**Task objective:** I need the lines below from the one with "c) build the" down to the one with "For random values" reproduced exactly, both ends included, and nothing else.

Records shown below:

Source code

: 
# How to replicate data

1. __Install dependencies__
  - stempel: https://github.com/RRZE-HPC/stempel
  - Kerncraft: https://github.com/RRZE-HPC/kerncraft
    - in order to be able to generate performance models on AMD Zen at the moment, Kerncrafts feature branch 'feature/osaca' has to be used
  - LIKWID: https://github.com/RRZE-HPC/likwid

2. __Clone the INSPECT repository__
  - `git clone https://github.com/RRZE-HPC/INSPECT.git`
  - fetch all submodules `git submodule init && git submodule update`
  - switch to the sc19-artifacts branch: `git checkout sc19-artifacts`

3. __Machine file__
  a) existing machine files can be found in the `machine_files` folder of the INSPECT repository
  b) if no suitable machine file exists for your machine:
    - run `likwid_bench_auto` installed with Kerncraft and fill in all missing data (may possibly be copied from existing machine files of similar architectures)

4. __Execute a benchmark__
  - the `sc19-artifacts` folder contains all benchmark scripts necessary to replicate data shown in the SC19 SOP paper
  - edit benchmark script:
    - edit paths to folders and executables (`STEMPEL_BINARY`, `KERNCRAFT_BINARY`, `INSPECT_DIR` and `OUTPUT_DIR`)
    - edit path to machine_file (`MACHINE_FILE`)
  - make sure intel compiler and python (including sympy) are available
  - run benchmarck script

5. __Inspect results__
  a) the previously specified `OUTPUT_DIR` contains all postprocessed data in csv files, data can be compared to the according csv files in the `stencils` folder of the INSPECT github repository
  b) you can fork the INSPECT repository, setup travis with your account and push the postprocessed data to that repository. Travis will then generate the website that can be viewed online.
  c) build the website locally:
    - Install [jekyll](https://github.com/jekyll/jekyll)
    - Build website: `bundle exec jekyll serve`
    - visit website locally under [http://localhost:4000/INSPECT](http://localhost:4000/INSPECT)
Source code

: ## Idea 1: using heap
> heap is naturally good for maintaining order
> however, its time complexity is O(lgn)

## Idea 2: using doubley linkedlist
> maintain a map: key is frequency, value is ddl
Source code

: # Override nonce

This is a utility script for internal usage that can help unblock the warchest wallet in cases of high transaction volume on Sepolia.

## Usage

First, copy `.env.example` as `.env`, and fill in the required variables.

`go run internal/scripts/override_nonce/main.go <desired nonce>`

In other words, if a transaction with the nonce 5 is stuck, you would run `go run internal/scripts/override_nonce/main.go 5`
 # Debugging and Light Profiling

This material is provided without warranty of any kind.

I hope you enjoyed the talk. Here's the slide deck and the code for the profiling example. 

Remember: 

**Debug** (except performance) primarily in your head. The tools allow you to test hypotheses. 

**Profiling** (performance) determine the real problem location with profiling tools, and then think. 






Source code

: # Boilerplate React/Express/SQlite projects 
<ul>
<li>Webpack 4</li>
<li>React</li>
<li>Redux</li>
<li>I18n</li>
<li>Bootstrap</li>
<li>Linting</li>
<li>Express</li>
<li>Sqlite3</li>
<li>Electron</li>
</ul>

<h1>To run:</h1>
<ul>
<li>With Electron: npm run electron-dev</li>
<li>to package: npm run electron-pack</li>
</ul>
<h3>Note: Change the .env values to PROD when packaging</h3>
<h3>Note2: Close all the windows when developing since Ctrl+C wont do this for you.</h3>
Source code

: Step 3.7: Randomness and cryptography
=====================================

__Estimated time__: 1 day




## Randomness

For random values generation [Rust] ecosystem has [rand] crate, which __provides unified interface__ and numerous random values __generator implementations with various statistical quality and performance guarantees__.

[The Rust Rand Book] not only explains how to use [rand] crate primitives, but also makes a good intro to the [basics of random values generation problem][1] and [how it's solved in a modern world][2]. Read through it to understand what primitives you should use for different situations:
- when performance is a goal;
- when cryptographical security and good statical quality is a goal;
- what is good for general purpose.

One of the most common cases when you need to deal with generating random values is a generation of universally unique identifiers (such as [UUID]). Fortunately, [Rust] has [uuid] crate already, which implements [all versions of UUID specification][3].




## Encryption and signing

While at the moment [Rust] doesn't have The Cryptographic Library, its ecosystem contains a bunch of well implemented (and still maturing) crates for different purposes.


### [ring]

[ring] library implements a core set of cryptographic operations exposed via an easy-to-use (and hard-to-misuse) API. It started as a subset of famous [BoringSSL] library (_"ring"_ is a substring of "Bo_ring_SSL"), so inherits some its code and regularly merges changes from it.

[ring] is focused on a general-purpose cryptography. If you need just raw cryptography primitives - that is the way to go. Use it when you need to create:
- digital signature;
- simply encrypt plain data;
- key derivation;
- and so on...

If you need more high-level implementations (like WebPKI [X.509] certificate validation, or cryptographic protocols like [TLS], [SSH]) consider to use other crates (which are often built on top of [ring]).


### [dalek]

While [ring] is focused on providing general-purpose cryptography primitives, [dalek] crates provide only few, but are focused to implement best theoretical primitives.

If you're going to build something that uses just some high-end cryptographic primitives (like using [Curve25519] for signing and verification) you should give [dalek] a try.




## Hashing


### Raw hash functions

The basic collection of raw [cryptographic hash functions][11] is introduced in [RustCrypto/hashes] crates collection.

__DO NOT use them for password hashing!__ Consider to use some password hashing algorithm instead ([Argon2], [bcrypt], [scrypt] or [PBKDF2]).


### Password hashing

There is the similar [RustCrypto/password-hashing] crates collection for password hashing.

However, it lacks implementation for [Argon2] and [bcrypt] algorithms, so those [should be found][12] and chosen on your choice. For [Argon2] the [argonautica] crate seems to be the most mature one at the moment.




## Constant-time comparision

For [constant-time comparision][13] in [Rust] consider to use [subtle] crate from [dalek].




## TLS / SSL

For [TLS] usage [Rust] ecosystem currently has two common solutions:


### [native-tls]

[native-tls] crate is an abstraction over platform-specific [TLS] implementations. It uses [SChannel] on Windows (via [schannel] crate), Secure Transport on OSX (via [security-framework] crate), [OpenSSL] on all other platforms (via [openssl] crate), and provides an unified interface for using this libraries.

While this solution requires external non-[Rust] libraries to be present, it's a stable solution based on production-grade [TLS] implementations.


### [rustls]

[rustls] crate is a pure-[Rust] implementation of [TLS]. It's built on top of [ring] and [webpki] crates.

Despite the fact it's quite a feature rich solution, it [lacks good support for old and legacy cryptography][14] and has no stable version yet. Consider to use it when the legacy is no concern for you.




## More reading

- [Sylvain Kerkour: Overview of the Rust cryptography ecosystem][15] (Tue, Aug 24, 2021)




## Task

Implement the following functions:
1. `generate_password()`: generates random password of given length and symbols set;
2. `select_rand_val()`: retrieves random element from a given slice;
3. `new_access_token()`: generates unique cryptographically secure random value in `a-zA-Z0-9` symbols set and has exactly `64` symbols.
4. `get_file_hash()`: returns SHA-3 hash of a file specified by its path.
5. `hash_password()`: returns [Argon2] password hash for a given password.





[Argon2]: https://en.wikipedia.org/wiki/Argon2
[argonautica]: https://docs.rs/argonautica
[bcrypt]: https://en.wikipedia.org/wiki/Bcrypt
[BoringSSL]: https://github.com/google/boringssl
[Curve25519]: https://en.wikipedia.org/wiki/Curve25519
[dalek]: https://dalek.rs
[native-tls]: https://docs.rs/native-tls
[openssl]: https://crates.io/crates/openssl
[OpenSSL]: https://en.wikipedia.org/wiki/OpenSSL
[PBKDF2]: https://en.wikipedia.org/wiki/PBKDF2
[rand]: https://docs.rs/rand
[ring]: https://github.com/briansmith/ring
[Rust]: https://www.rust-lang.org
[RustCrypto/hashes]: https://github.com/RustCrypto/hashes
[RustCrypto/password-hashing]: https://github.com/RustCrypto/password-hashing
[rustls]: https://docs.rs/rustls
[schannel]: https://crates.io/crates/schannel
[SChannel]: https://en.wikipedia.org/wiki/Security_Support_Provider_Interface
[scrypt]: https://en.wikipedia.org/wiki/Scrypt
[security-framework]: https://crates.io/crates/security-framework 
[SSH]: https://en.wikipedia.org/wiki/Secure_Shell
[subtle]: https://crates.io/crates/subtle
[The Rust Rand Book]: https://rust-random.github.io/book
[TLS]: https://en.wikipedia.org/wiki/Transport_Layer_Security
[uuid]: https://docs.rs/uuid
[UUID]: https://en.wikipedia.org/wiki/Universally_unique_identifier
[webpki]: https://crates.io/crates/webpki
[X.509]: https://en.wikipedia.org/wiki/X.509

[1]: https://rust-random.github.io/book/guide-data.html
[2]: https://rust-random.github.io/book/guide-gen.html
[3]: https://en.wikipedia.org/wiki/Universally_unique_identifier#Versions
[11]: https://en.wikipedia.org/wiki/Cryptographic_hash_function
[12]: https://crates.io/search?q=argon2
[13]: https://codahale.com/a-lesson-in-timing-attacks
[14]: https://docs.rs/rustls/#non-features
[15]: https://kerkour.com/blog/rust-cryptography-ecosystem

End of Records shown.
Records shown below:

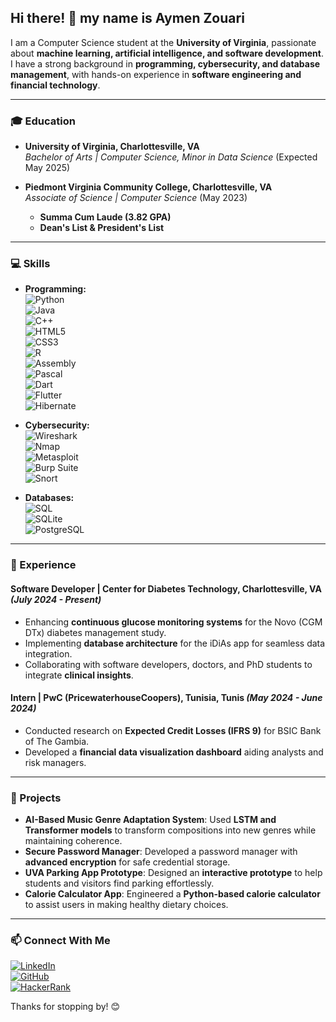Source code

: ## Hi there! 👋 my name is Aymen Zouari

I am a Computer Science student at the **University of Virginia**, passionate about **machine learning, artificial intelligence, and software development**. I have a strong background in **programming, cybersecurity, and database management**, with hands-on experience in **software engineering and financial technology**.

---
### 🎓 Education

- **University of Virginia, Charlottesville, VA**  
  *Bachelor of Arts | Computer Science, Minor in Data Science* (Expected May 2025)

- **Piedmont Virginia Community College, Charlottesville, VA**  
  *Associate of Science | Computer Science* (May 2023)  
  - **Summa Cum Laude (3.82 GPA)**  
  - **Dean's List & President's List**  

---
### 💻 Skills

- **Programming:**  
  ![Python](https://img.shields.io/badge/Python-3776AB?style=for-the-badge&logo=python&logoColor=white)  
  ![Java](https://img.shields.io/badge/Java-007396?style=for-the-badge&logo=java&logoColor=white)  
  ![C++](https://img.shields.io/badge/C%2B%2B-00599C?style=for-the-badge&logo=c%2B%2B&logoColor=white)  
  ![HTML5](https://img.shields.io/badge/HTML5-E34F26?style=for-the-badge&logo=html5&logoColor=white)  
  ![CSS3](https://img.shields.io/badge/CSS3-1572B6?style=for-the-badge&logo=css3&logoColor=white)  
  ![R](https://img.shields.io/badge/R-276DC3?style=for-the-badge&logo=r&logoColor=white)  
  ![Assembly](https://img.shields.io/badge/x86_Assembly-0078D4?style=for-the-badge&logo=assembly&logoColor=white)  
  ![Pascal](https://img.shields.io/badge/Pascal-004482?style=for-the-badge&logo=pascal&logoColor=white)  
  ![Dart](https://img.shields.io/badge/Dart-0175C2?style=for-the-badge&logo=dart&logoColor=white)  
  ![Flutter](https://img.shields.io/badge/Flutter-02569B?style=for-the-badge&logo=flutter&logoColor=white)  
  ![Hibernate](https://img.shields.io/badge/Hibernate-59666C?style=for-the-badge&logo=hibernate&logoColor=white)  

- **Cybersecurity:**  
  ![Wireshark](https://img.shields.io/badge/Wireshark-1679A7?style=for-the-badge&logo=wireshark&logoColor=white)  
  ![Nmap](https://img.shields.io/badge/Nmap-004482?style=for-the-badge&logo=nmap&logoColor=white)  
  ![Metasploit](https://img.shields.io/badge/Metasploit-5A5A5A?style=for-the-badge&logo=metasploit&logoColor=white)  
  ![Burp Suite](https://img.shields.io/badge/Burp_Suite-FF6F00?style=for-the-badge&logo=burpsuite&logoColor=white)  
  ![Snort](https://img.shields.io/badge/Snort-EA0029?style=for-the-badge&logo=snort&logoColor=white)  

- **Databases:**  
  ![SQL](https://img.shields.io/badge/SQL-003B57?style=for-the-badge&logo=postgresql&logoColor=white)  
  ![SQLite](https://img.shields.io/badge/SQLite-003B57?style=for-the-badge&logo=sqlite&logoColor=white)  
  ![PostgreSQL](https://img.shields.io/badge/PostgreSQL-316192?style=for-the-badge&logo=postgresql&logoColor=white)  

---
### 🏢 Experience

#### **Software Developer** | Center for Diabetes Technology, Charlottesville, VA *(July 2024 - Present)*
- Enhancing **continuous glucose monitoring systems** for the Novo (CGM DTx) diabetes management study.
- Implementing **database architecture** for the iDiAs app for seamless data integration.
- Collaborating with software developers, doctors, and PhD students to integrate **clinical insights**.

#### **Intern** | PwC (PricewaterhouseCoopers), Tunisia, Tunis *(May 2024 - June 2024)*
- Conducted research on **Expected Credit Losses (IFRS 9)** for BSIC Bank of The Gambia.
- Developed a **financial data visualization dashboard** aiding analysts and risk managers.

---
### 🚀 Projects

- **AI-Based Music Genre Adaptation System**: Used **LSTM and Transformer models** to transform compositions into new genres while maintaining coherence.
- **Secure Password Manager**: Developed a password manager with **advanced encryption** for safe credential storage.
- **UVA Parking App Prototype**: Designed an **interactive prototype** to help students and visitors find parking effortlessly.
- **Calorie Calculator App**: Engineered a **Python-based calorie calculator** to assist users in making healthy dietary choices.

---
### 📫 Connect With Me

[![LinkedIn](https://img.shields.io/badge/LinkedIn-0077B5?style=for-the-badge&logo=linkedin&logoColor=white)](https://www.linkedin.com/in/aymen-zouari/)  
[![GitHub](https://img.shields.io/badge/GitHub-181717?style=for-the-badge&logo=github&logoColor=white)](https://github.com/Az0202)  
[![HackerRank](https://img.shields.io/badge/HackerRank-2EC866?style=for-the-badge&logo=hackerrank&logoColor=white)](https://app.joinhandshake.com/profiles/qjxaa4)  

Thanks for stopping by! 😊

End of Records shown.

**Answer space:**
  c) build the website locally:
    - Install [jekyll](https://github.com/jekyll/jekyll)
    - Build website: `bundle exec jekyll serve`
    - visit website locally under [http://localhost:4000/INSPECT](http://localhost:4000/INSPECT)
Source code

: ## Idea 1: using heap
> heap is naturally good for maintaining order
> however, its time complexity is O(lgn)

## Idea 2: using doubley linkedlist
> maintain a map: key is frequency, value is ddl
Source code

: # Override nonce

This is a utility script for internal usage that can help unblock the warchest wallet in cases of high transaction volume on Sepolia.

## Usage

First, copy `.env.example` as `.env`, and fill in the required variables.

`go run internal/scripts/override_nonce/main.go <desired nonce>`

In other words, if a transaction with the nonce 5 is stuck, you would run `go run internal/scripts/override_nonce/main.go 5`
 # Debugging and Light Profiling

This material is provided without warranty of any kind.

I hope you enjoyed the talk. Here's the slide deck and the code for the profiling example. 

Remember: 

**Debug** (except performance) primarily in your head. The tools allow you to test hypotheses. 

**Profiling** (performance) determine the real problem location with profiling tools, and then think. 






Source code

: # Boilerplate React/Express/SQlite projects 
<ul>
<li>Webpack 4</li>
<li>React</li>
<li>Redux</li>
<li>I18n</li>
<li>Bootstrap</li>
<li>Linting</li>
<li>Express</li>
<li>Sqlite3</li>
<li>Electron</li>
</ul>

<h1>To run:</h1>
<ul>
<li>With Electron: npm run electron-dev</li>
<li>to package: npm run electron-pack</li>
</ul>
<h3>Note: Change the .env values to PROD when packaging</h3>
<h3>Note2: Close all the windows when developing since Ctrl+C wont do this for you.</h3>
Source code

: Step 3.7: Randomness and cryptography
=====================================

__Estimated time__: 1 day




## Randomness

For random values generation [Rust] ecosystem has [rand] crate, which __provides unified interface__ and numerous random values __generator implementations with various statistical quality and performance guarantees__.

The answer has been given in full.